Against the Imam's continuing sermon—now encased with his shouts and demands regarding purity and virtue—the sounds of the fight that was happening further away were mere punctuations that could not be heard over the chatter of the guests in the majlis and the Imam's own vocal exertions.
"Burhan stop it, please!" Rubaiyah cried out, her shocked and terrified voice had no strength in it.
The Sultan of Al-Fāw's fists sank into Ferhat's soft flesh with the force of a smith's hammer, sending spasms through the nobleman's limbs. He doubled over, but Burhan hauled him upright again, slamming his back once more against the tree. Dust and dried leaves shivered loose from the trunk. Kiah had herself wrapped around Rubaiyah's torso, the creature shivering in fear.

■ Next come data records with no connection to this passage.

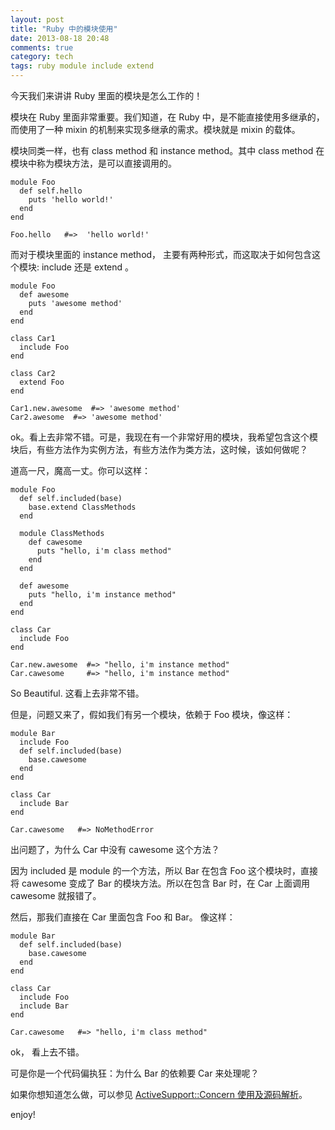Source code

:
 ```yaml
---
layout: post
title: "Ruby 中的模块使用"
date: 2013-08-18 20:48
comments: true
category: tech
tags: ruby module include extend
---
```


今天我们来讲讲 Ruby 里面的模块是怎么工作的！

模块在 Ruby 里面非常重要。我们知道，在 Ruby 中，是不能直接使用多继承的，而使用了一种 mixin 的机制来实现多继承的需求。模块就是 mixin 的载体。

模块同类一样，也有 class method 和 instance method。其中 class method 在模块中称为模块方法，是可以直接调用的。

<!--more-->

    module Foo
      def self.hello
        puts 'hello world!'
      end
    end
    
    Foo.hello   #=>  'hello world!'    

而对于模块里面的 instance method， 主要有两种形式，而这取决于如何包含这个模块: include 还是 extend 。

    module Foo
      def awesome
        puts 'awesome method'
      end
    end
    
    class Car1
      include Foo
    end
    
    class Car2
      extend Foo
    end
    
    Car1.new.awesome  #=> 'awesome method'
    Car2.awesome  #=> 'awesome method'   

ok。看上去非常不错。可是，我现在有一个非常好用的模块，我希望包含这个模块后，有些方法作为实例方法，有些方法作为类方法，这时候，该如何做呢？

道高一尺，魔高一丈。你可以这样：

    module Foo
      def self.included(base)
        base.extend ClassMethods
      end
      
      module ClassMethods
        def cawesome
          puts "hello, i'm class method"
        end
      end
      
      def awesome
        puts "hello, i'm instance method"
      end  
    end
    
    class Car
      include Foo
    end
    
    Car.new.awesome  #=> "hello, i'm instance method"
    Car.cawesome     #=> "hello, i'm instance method"

So Beautiful. 这看上去非常不错。

但是，问题又来了，假如我们有另一个模块，依赖于 Foo 模块，像这样：

    module Bar
      include Foo
      def self.included(base)
        base.cawesome
      end
    end
    
    class Car
      include Bar
    end
    
    Car.cawesome   #=> NoMethodError    

出问题了，为什么 Car 中没有 cawesome 这个方法？

因为 included 是 module 的一个方法，所以 Bar 在包含 Foo 这个模块时，直接将 cawesome 变成了 Bar 的模块方法。所以在包含 Bar 时，在 Car 上面调用 cawesome 就报错了。

然后，那我们直接在 Car 里面包含 Foo 和 Bar。 像这样：

    module Bar
      def self.included(base)
        base.cawesome
      end
    end
    
    class Car
      include Foo
      include Bar
    end
    
    Car.cawesome   #=> "hello, i'm class method"    

ok， 看上去不错。

可是你是一个代码偏执狂：为什么 Bar 的依赖要 Car 来处理呢？

如果你想知道怎么做，可以参见 [ActiveSupport::Concern 使用及源码解析](/blog/2013/08/18/activesupportconcern-shi-yong-ji-yuan-ma-jie-xi)。


enjoy!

The Sultan's forearm drove into Ferhat's throat, pinning him there like a carcass to a stake. The nobleman's feet kicked, leaving wild trails and ruffling of leaves and twigs as his hands grasped weakly at the wrist crushing his windpipe.
"No, please! Please," Ruba cried out. "I beg of you!"
Burhan did not listen. He did not look at her. He raised his knee—once, twice—pistoning into Ferhat's midsection. The sounds Ferhat Ghatafani was making were no longer human: wet gasps, retching groans, bone meeting bone. Blood sprayed from his mouth, dark and stringy, dribbling down his chin and onto the silver trim of his ruined white brocade attire.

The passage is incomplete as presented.